Vinyan
J'ai vu un beau film fantastique francophone : Vinyan, du belge Fabrice du Welz. Quoique parlé en anglais, car il s'agit d'une coproduction franco-belgo-anglo-australienne, on l'assimilera à une production francophone, l'équipe technique et la distribution relevant principalement de la francité. Sortie en octobre 2008, une réputation peu flatteuse m'avait dissuadé de voir ce film ; c'est bien dommage.
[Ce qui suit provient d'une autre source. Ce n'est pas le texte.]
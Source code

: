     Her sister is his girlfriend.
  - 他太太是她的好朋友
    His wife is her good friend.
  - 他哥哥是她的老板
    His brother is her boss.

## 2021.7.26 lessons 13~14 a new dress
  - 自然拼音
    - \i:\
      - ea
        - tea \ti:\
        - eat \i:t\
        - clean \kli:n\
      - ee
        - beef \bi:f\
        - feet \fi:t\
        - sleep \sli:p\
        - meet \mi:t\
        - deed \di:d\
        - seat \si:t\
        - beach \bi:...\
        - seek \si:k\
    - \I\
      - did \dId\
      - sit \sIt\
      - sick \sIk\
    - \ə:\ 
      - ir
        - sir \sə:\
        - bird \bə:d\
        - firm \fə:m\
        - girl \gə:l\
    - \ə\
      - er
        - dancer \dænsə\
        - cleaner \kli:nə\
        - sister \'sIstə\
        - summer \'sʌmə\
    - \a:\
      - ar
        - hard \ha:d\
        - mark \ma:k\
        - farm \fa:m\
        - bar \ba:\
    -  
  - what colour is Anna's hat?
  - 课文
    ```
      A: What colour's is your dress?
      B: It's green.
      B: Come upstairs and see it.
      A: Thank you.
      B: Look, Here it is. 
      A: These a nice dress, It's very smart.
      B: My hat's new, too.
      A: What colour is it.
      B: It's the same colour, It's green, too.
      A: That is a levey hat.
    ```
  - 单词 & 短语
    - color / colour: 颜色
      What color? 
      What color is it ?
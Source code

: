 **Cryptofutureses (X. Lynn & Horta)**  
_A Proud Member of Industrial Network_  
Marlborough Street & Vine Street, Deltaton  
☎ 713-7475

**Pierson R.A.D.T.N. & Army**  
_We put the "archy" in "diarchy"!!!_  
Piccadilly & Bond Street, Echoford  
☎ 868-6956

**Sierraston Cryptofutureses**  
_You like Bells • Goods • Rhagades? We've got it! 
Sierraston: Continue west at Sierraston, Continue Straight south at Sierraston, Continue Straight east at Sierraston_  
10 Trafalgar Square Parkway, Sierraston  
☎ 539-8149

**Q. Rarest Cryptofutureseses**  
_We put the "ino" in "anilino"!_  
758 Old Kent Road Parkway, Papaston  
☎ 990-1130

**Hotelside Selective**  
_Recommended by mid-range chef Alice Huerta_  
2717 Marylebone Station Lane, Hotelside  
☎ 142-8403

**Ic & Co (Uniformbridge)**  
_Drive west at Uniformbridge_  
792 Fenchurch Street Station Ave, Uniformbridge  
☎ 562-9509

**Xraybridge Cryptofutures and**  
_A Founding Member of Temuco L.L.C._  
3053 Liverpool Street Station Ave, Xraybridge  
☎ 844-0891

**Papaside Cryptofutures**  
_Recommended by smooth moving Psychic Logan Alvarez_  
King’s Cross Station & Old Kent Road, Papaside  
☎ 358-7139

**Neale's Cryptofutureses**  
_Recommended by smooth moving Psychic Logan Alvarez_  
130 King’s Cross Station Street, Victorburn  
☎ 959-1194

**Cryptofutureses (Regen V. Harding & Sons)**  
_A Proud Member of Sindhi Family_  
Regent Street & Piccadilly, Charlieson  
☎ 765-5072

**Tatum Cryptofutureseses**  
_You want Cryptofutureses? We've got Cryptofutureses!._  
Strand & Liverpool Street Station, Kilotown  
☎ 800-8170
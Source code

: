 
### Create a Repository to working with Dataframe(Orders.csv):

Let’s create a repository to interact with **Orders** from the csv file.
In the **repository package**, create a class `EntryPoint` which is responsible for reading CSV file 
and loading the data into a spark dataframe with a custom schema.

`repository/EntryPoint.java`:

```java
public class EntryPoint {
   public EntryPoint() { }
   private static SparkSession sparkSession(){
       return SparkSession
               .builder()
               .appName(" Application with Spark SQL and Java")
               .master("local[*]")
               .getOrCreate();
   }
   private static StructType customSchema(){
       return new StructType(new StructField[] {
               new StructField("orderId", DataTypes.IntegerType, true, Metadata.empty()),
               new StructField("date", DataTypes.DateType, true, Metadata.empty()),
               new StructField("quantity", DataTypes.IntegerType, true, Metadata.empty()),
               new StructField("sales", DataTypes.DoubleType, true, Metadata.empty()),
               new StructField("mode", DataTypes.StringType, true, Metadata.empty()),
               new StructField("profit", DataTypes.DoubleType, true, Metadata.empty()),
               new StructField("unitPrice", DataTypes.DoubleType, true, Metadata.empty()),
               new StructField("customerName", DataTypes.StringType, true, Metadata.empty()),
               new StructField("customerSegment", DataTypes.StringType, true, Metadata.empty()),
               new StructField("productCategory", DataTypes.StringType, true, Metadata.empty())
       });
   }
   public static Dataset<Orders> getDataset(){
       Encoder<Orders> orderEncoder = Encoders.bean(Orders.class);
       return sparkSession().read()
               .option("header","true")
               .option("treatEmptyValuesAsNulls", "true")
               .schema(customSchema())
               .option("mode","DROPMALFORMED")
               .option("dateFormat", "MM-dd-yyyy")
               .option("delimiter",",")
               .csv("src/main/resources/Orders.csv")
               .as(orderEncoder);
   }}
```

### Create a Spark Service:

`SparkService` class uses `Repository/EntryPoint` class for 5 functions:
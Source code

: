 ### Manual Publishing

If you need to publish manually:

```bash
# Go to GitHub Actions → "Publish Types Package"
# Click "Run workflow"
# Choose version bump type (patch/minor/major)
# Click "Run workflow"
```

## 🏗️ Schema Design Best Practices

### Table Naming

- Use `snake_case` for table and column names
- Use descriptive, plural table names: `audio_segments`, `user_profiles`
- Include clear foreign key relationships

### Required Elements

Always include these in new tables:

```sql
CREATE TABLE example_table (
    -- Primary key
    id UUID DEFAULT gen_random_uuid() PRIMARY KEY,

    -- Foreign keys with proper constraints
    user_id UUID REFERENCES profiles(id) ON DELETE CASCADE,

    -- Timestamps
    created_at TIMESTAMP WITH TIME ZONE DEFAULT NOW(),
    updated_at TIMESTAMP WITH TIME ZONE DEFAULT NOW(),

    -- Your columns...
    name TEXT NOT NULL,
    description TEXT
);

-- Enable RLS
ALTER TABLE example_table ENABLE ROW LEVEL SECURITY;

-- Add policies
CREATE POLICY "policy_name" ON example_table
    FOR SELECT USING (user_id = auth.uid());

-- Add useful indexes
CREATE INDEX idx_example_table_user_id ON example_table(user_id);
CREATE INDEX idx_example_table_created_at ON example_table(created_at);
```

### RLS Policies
L'argument : une couple d'occidentaux, Jeanne (Emmanuelle Béart) et Paul (Rufus Sewell : Dark cityChevalier) a perdu son fils en Thaïlande, au cours du tsunami de 2004. Au cours d'une réunion de charité destinée à réunir des fonds pour une région isolée du pays, la projection d'une vidéo tournée sur place fait apparaitre une silhouette qui évoque l'enfant perdu. Jeanne s'accroche résolument à cet espoir, et entraine son mari dans un voyage aux confins de la Thaïlande et de la Birmanie, aux confins du monde des vivants et des morts...
 
Vinyan se distingue d'abord par la luxuriance de son image, les paysages étonnants que peut recéler la péninsule indochinoise, les couleurs pétillantes des scènes nocturne qui évoquent Apocalypse Now. La bande-son a fait aussi l'objet d'un gros travail, moins par la musique (plutôt discrète) que par l'ambiance qu'elle distille.
 
La parenté avec Apocalypse Now se fait aussi par l'action, un languissant périple dans une zone de jungle, moins languissant quand même que celui d'Aguirre, la colère de Dieu (Werner Herzog), mais évoluant semblablement vers une situation de plus en plus déliquescente et des paysages de plus en plus fantasmagoriques, et bien fascinants. 
 
Vinyan est une expérience de cinéma, dont l'aspect énigmatique et méditatif irrite certains. Evidemment, si on n'a que les séries américaines comme référence filmique... Mais ce film n'est pas tout à fait singulier dans le paysage contemporain, ses qualités, son traitement esthétisant des thèmes de l'aventure et du merveilleux évoquent un autre film récent, Valhalla rising (Le Guerrier silencieux, 2009). Que plusieurs cinéastes oeuvrent dans cette voie étroite est une bonne nouvelle pour tous ceux qui sont fatigués du canon hollywoodien.